Badius was a Campanian general of the 3rd century BCE. Virtually everything we know about him comes to us from an anecdote from the Roman historian Livy about the Second Punic War, in which Badius was a minor figure.

Badius was a Campanian Capuan fighting on the side of the Carthaginians at the Roman siege of Capua, a city which was then the Carthaginians' key ally in Italy. He had an established bond of hospitium ("guest friendship") with the general Titus Quinctius Crispinus, who was fighting on the side of ancient Rome.

He challenged his hospes, Crispinus, to single combat. Crispinus refused for some time, on account of their bond of hospitium. Badius rejected this, accusing Crispinus of ignauia, and arguing that their bond had been broken when Hannibal invaded Italy, and Capua declared for Hannibal, breaking the alliance between Rome and Capua. Therefore, they were no longer guest-friends (hospes) but were now enemies (hostes).

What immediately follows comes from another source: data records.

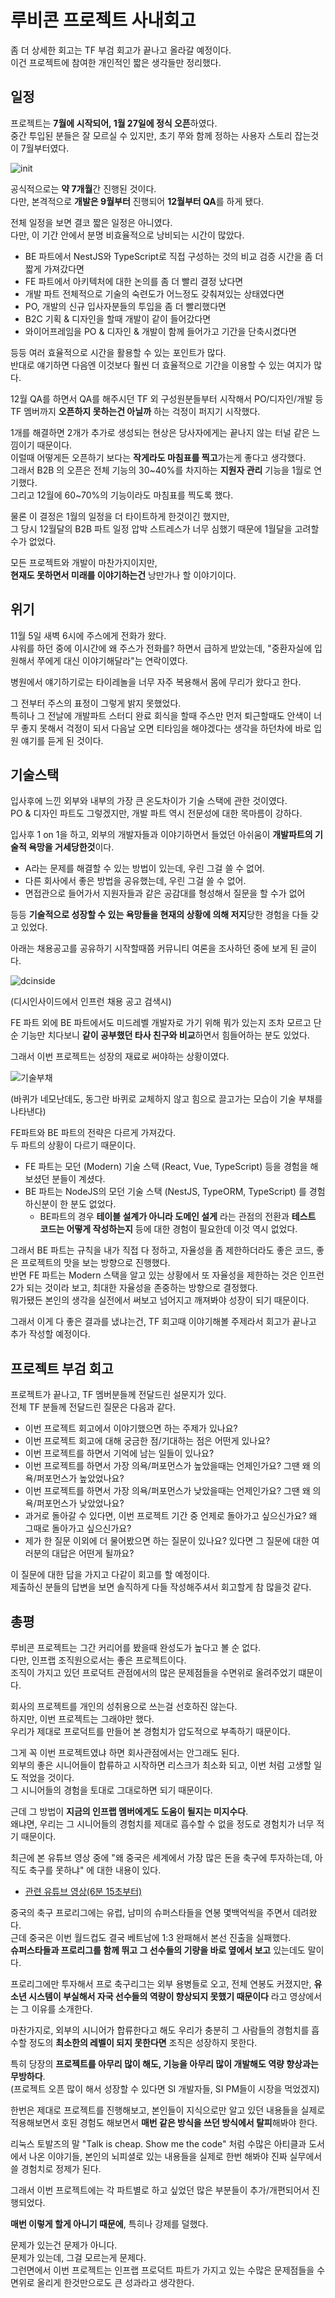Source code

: # 루비콘 프로젝트 사내회고

좀 더 상세한 회고는 TF 부검 회고가 끝나고 올라갈 예정이다.  
이건 프로젝트에 참여한 개인적인 짧은 생각들만 정리했다.

## 일정

프로젝트는 **7월에 시작되어, 1월 27일에 정식 오픈**하였다.  
중간 투입된 분들은 잘 모르실 수 있지만, 초기 쭈와 함께 정하는 사용자 스토리 잡는것이 7월부터였다.

![init](./images/init.png)

공식적으로는 **약 7개월**간 진행된 것이다.  
다만, 본격적으로 **개발은 9월부터** 진행되어 **12월부터 QA**를 하게 됐다.  
  
전체 일정을 보면 결코 짧은 일정은 아니였다.  
다만, 이 기간 안에서 분명 비효율적으로 낭비되는 시간이 많았다.  

* BE 파트에서 NestJS와 TypeScript로 직접 구성하는 것의 비교 검증 시간을 좀 더 짧게 가져갔다면
* FE 파트에서 아키텍처에 대한 논의를 좀 더 빨리 결정 났다면
* 개발 파트 전체적으로 기술의 숙련도가 어느정도 갖춰져있는 상태였다면
* PO, 개발의 신규 입사자분들의 투입을 좀 더 빨리했다면
* B2C 기획 & 디자인을 할때 개발이 같이 들어갔다면
* 와이어프레임을 PO & 디자인 & 개발이 함께 들어가고 기간을 단축시켰다면

등등 여러 효율적으로 시간을 활용할 수 있는 포인트가 많다.  
반대로 얘기하면 다음엔 이것보다 훨씬 더 효율적으로 기간을 이용할 수 있는 여지가 많다.  
  
12월 QA를 하면서 QA를 해주시던 TF 외 구성원분들부터 시작해서 PO/디자인/개발 등 TF 멤버까지 **오픈하지 못하는건 아닐까** 하는 걱정이 퍼지기 시작했다.  
  
1개를 해결하면 2개가 추가로 생성되는 현상은 당사자에게는 끝나지 않는 터널 같은 느낌이기 때문이다.  
이럴때 어떻게든 오픈하기 보다는 **작게라도 마침표를 찍고**가는게 좋다고 생각했다.  
그래서 B2B 의 오픈은 전체 기능의 30~40%를 차지하는 **지원자 관리** 기능을 1월로 연기했다.  
그리고 12월에 60~70%의 기능이라도 마침표를 찍도록 했다.  
  
물론 이 결정은 1월의 일정을 더 타이트하게 한것이긴 했지만,  
그 당시 12월달의 B2B 파트 일정 압박 스트레스가 너무 심했기 때문에 1월달을 고려할 수가 없었다.  
  
모든 프로젝트와 개발이 마찬가지이지만,  
**현재도 못하면서 미래를 이야기하는건** 낭만가나 할 이야기이다.  




## 위기

11월 5일 새벽 6시에 주스에게 전화가 왔다.  
샤워를 하던 중에 이시간에 왜 주스가 전화를? 하면서 급하게 받았는데, "중환자실에 입원해서 쭈에게 대신 이야기해달라"는 연락이였다.  

병원에서 얘기하기로는 타이레놀을 너무 자주 복용해서 몸에 무리가 왔다고 한다.  
  
그 전부터 주스의 표정이 그렇게 밝지 못했었다.  
특히나 그 전날에 개발파트 스터디 완료 회식을 할때 주스만 먼저 퇴근할때도 안색이 너무 좋지 못해서 걱정이 되서 다음날 오면 티타임을 해야겠다는 생각을 하던차에 바로 입원 얘기를 듣게 된 것이다.  
  


## 기술스택

입사후에 느낀 외부와 내부의 가장 큰 온도차이가 기술 스택에 관한 것이였다.  
PO & 디자인 파트도 그렇겠지만, 개발 파트 역시 전문성에 대한 목마름이 강하다.  
  
입사후 1 on 1을 하고, 외부의 개발자들과 이야기하면서 들었던 아쉬움이 **개발파트의 기술적 욕망을 거세당한것**이다.  

* A라는 문제를 해결할 수 있는 방법이 있는데, 우린 그걸 쓸 수 없어.
* 다른 회사에서 좋은 방법을 공유했는데, 우린 그걸 쓸 수 없어.
* 면접관으로 들어가서 지원자들과 같은 공감대를 형성해서 질문을 할 수가 없어

등등 **기술적으로 성장할 수 있는 욕망들을 현재의 상황에 의해 저지**당한 경험을 다들 갖고 있었다.  
  
아래는 채용공고를 공유하기 시작할때쯤 커뮤니티 여론을 조사하던 중에 보게 된 글이다.

![dcinside](./images/dcinside.png)

(디시인사이드에서 인프런 채용 공고 검색시)  
  
FE 파트 외에 BE 파트에서도 미드레벨 개발자로 가기 위해 뭐가 있는지 조차 모르고 단순 기능만 치다보니 **같이 공부했던 타사 친구와 비교**하면서 힘들어하는 분도 있었다.  
  
그래서 이번 프로젝트는 성장의 재료로 써야하는 상황이였다.  

![기술부채](./images/기술부채.jpeg)

(바퀴가 네모난데도, 동그란 바퀴로 교체하지 않고 힘으로 끌고가는 모습이 기술 부채를 나타낸다)  
  
FE파트와 BE 파트의 전략은 다르게 가져갔다.  
두 파트의 상황이 다르기 때문이다.  

* FE 파트는 모던 (Modern) 기술 스택 (React, Vue, TypeScript) 등을 경험을 해보셨던 분들이 계셨다.  
* BE 파트는 NodeJS의 모던 기술 스택 (NestJS, TypeORM, TypeScript) 를 경험하신분이 한 분도 없었다.  
  * BE파트의 경우 **테이블 설계가 아니라 도메인 설게** 라는 관점의 전환과 **테스트 코드는 어떻게 작성하는지** 등에 대한 경험이 필요한데 이것 역시 없었다. 
  
그래서 BE 파트는 규칙을 내가 직접 다 정하고, 자율성을 좀 제한하더라도 좋은 코드, 좋은 프로젝트의 맛을 보는 방향으로 진행했다.  
반면 FE 파트는 Modern 스택을 알고 있는 상황에서 또 자율성을 제한하는 것은 인프런2가 되는 것이라 보고, 최대한 자율성을 존중하는 방향으로 결정했다.  
뭐가됐든 본인의 생각을 실전에서 써보고 넘어지고 깨져봐야 성장이 되기 때문이다.  
  
그래서 이게 다 좋은 결과를 냈냐는건, TF 회고때 이야기해볼 주제라서 회고가 끝나고 추가 작성할 예정이다.

## 프로젝트 부검 회고

프로젝트가 끝나고, TF 멤버분들께 전달드린 설문지가 있다.  
전체 TF 분들께 전달드린 질문은 다음과 같다.

* 이번 프로젝트 회고에서 이야기했으면 하는 주제가 있나요?
* 이번 프로젝트 회고에 대해 궁금한 점/기대하는 점은 어떤게 있나요?
* 이번 프로젝트를 하면서 기억에 남는 일들이 있나요?
* 이번 프로젝트를 하면서 가장 의욕/퍼포먼스가 높았을때는 언제인가요? 그땐 왜 의욕/퍼포먼스가 높았었나요?
* 이번 프로젝트를 하면서 가장 의욕/퍼포먼스가 낮았을때는 언제인가요? 그땐 왜 의욕/퍼포먼스가 낮았었나요?
* 과거로 돌아갈 수 있다면, 이번 프로젝트 기간 중 언제로 돌아가고 싶으신가요? 왜 그때로 돌아가고 싶으신가요?
* 제가 한 질문 이외에 더 물어봤으면 하는 질문이 있나요? 있다면 그 질문에 대한 여러분의 대답은 어떤게 될까요? 

이 질문에 대한 답을 가지고 다같이 회고를 할 예정이다.  
제출하신 분들의 답변을 보면 솔직하게 다들 작성해주셔서 회고할게 참 많을것 같다.

## 총평

루비콘 프로젝트는 그간 커리어를 봤을때 완성도가 높다고 볼 순 없다.  
다만, 인프랩 조직원으로서는 좋은 프로젝트이다.  
조직이 가지고 있던 프로덕트 관점에서의 많은 문제점들을 수면위로 올려주었기 떄문이다.  
  
회사의 프로젝트를 개인의 성취용으로 쓰는걸 선호하진 않는다.  
하지만, 이번 프로젝트는 그래야만 했다.  
우리가 제대로 프로덕트를 만들어 본 경험치가 압도적으로 부족하기 때문이다.  
  
그게 꼭 이번 프로젝트였냐 하면 회사관점에서는 안그래도 된다.  
외부의 좋은 시니어들이 합류하고 시작하면 리스크가 최소화 되고, 이번 처럼 고생할 일도 적었을 것이다.  
그 시니어들의 경험을 토대로 그대로하면 되기 때문이다.  
  
근데 그 방법이 **지금의 인프랩 멤버에게도 도움이 될지는 미지수다**.  
왜냐면, 우리는 그 시니어들의 경험치를 제대로 흡수할 수 없을 정도로 경험치가 너무 적기 때문이다.  
  
최근에 본 유튜브 영상 중에 "왜 중국은 세계에서 가장 많은 돈을 축구에 투자하는데, 아직도 축구를 못하냐" 에 대한 내용이 있다.  

* [관련 유튜브 영상(6분 15초부터)](https://youtu.be/JDLQlNVps_U?t=375)

중국의 축구 프로리그에는 유럽, 남미의 슈퍼스타들을 연봉 몇백억씩을 주면서 데려왔다.  
근데 중국은 이번 월드컵도 결국 베트남에 1:3 완패해서 본선 진출을 실패했다.  
**슈퍼스타들과 프로리그를 함께 뛰고 그 선수들의 기량을 바로 옆에서 보고** 있는데도 말이다.  
  
프로리그에만 투자해서 프로 축구리그는 외부 용병들로 오고, 전체 연봉도 커졌지만, **유소년 시스템이 부실해서 자국 선수들의 역량이 향상되지 못했기 때문이다** 라고 영상에서는 그 이유를 소개한다.  
  
마찬가지로, 외부의 시니어가 합류한다고 해도 우리가 충분히 그 사람들의 경험치를 흡수할 정도의 **최소한의 레벨이 되지 못한다면** 조직은 성장하지 못한다.  

특히 당장의 **프로젝트를 아무리 많이 해도, 기능을 아무리 많이 개발해도 역량 향상과는 무방하다**.  
(프로젝트 오픈 많이 해서 성장할 수 있다면 SI 개발자들, SI PM들이 시장을 먹었겠지)  

한번은 제대로 프로젝트를 진행해보고, 본인들이 지식으로만 알고 있던 내용들을 실제로 적용해보면서 호된 경험도 해보면서 **매번 같은 방식을 쓰던 방식에서 탈피**해봐야 한다.  
  
리눅스 토발즈의 말 "Talk is cheap. Show me the code" 처럼 수많은 아티클과 도서에서 나온 이야기들, 본인의 뇌피셜로 있는 내용들을 실제로 한번 해봐야 진짜 실무에서 쓸 경험치로 정제가 된다.  
  
그래서 이번 프로젝트에는 각 파트별로 하고 싶었던 많은 부분들이 추가/개편되어서 진행되었다.  



**매번 이렇게 할게 아니기 때문에**, 특히나 강제를 덜했다.  




문제가 있는건 문제가 아니다.  
문제가 있는데, 그걸 모르는게 문제다.  
그런면에서 이번 프로젝트는 인프랩 프로덕트 파트가 가지고 있는 수많은 문제점들을 수면위로 올리게 한것만으로도 큰 성과라고 생각한다.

Ultimately, Crispinus was persuaded by his men to fight, and in the combat which ensued, he wounded Badius, who fled, leaving his horse and arms, which Crispinus brought back to his own camp.

Scholars generally regard this episode in Livy's history as a literary, symbolic foreshadowing -- with Badius's boorishness, disrespect for solemn bonds, and ignominious defeat -- of Capua's humiliation at the hands of Rome, for having abandoned its ties with Rome.